Task description: Look through the listing below, and wherever a line has the string "POSTROUTING", copy it.
(Data for the task begins)
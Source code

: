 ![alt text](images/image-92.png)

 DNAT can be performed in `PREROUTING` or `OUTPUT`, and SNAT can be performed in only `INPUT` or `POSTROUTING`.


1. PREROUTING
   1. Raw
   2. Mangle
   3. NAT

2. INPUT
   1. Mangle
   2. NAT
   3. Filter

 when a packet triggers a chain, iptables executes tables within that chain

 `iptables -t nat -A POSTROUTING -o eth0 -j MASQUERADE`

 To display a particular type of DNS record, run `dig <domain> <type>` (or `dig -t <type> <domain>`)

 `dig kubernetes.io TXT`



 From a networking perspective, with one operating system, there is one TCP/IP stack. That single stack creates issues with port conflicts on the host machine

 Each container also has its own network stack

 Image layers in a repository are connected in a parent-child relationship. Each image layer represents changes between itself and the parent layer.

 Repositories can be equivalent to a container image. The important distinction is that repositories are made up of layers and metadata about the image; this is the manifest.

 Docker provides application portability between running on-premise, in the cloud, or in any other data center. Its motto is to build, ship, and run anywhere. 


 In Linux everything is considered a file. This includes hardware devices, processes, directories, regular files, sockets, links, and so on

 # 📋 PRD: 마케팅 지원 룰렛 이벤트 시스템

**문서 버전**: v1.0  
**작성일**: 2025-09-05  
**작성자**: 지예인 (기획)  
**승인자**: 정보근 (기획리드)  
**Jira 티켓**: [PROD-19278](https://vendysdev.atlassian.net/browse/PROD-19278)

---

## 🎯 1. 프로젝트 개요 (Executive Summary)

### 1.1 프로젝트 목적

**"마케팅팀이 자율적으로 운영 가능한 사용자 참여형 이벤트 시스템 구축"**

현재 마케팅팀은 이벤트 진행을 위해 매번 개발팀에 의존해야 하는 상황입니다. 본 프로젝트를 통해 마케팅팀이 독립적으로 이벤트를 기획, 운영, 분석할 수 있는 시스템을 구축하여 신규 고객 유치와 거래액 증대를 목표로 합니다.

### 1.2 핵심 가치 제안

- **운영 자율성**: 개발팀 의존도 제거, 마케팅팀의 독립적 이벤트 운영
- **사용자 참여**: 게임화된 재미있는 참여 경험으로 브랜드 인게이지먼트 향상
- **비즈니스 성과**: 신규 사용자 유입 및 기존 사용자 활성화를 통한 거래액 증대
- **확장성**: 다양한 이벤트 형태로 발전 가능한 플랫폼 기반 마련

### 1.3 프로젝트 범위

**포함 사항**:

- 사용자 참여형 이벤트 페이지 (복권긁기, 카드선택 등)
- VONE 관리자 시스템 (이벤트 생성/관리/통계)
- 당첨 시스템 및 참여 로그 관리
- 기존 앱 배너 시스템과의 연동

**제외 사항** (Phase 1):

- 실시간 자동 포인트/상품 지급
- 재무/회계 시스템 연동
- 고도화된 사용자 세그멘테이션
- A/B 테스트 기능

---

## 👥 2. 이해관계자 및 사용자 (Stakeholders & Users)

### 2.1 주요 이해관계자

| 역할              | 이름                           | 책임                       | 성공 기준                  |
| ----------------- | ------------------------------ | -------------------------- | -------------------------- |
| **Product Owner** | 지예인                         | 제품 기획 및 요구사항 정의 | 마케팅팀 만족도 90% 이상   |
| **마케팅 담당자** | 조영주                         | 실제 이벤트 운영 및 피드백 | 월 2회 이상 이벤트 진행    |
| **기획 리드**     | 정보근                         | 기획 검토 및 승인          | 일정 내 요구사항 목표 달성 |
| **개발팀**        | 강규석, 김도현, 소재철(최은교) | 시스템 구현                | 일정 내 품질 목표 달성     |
(Data for the task ends)
Finished task:
 DNAT can be performed in `PREROUTING` or `OUTPUT`, and SNAT can be performed in only `INPUT` or `POSTROUTING`.
 `iptables -t nat -A POSTROUTING -o eth0 -j MASQUERADE`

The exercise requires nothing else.